XSS attacks exploit trust that users have in a website by injecting malicious code.
Attack types
- Reflected XSS: Malicious script in URL parameters, reflected back in response.
- Stored XSS: Malicious script stored in database, executed when page loads.
- DOM-based XSS: Client-side JavaScript manipulates DOM unsafely.
- Mutation XSS: Exploits browser parser quirks and mutations.
Common attack vectors
- Form inputs and search boxes.
- URL parameters and query strings.
- HTTP headers (User-Agent, Referer).
- File uploads with user-controlled content.
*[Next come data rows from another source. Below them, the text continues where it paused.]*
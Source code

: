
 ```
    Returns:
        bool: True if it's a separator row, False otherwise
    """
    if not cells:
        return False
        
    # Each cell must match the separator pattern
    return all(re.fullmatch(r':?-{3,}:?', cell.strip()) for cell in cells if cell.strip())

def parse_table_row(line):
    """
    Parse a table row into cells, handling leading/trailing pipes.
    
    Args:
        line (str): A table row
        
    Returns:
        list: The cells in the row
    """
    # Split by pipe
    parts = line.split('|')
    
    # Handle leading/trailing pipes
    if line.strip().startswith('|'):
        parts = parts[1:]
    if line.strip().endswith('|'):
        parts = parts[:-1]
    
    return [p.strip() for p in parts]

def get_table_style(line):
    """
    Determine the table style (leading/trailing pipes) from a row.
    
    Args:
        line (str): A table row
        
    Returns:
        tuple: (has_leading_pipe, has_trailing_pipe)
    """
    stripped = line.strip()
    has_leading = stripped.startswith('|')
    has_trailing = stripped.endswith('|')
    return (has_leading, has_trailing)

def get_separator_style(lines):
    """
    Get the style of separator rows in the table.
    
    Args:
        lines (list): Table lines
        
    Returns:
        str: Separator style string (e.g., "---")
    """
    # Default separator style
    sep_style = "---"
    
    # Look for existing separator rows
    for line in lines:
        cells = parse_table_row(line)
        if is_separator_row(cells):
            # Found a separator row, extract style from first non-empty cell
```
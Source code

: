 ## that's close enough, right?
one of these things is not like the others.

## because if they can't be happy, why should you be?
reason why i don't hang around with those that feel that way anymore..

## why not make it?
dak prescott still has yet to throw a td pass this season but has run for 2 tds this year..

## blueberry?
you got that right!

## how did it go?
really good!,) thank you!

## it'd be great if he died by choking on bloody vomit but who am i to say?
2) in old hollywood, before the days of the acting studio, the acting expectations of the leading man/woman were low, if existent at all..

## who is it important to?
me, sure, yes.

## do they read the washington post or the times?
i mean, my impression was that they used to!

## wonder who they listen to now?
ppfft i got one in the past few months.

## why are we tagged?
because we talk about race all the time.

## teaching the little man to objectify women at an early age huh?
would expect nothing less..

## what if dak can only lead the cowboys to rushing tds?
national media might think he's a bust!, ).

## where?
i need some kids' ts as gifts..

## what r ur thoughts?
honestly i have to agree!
- Third-party widgets and embedded content.
Impact
- Session hijacking (steal cookies/tokens).
- Credential theft via fake login forms.
- Malware distribution and phishing.
- Defacement and content manipulation.
- Keylogging and user monitoring.
Prevention
- Input validation: Whitelist allowed characters and patterns.
- Output encoding: HTML-encode all untrusted data before rendering.
- Content Security Policy (CSP): Restrict script sources.
- HttpOnly cookies: Prevent JavaScript access to session cookies.
- X-XSS-Protection header: Legacy browser XSS filter.
- Framework auto-escaping: Use template engines that escape by default.
Testing
- Try common payloads:
<script>alert(1)</script> - Test encoding bypasses: URL encoding, Unicode, etc.
- Check contexts: HTML, JavaScript, CSS, URL.
- Use automated scanners and manual testing.
Real-world examples
- MySpace Samy worm (2005): Spread via XSS, infected 1M users.
- Twitter XSS (2010): Spread via hovering over tweets.
- British Airways (2018): Data breach via XSS injection.